Start of Block

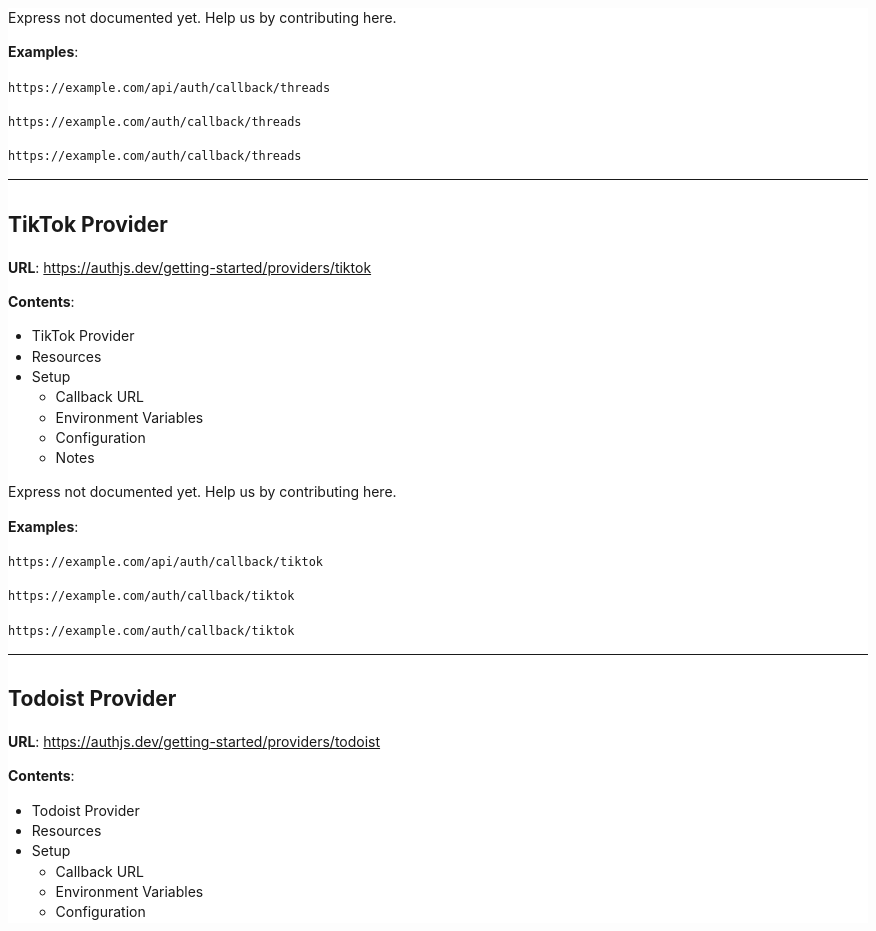 Express not documented yet. Help us by contributing here.

**Examples**:

```text
https://example.com/api/auth/callback/threads
```

```text
https://example.com/auth/callback/threads
```

```text
https://example.com/auth/callback/threads
```

---

## TikTok Provider

**URL**: https://authjs.dev/getting-started/providers/tiktok

**Contents**:
- TikTok Provider
- Resources
- Setup
  - Callback URL
  - Environment Variables
  - Configuration
  - Notes

Express not documented yet. Help us by contributing here.

**Examples**:

```text
https://example.com/api/auth/callback/tiktok
```

```text
https://example.com/auth/callback/tiktok
```

```text
https://example.com/auth/callback/tiktok
```

---

## Todoist Provider

**URL**: https://authjs.dev/getting-started/providers/todoist

**Contents**:
- Todoist Provider
- Resources
- Setup
  - Callback URL
  - Environment Variables
  - Configuration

End of Block

● **To do**
When you repeat the material above, keep every word exact and leave out the pictures.

● **Solution to this task**
 Express not documented yet. Help us by contributing here.

**Examples**:

```text
https://example.com/api/auth/callback/threads
```

```text
https://example.com/auth/callback/threads
```

```text
https://example.com/auth/callback/threads
```

---

## TikTok Provider

**URL**: https://authjs.dev/getting-started/providers/tiktok

**Contents**:
- TikTok Provider
- Resources
- Setup
  - Callback URL
  - Environment Variables
  - Configuration
  - Notes

Express not documented yet. Help us by contributing here.

**Examples**:

```text
https://example.com/api/auth/callback/tiktok
```

```text
https://example.com/auth/callback/tiktok
```

```text
https://example.com/auth/callback/tiktok
```

---

## Todoist Provider

**URL**: https://authjs.dev/getting-started/providers/todoist

**Contents**:
- Todoist Provider
- Resources
- Setup
  - Callback URL
  - Environment Variables
  - Configuration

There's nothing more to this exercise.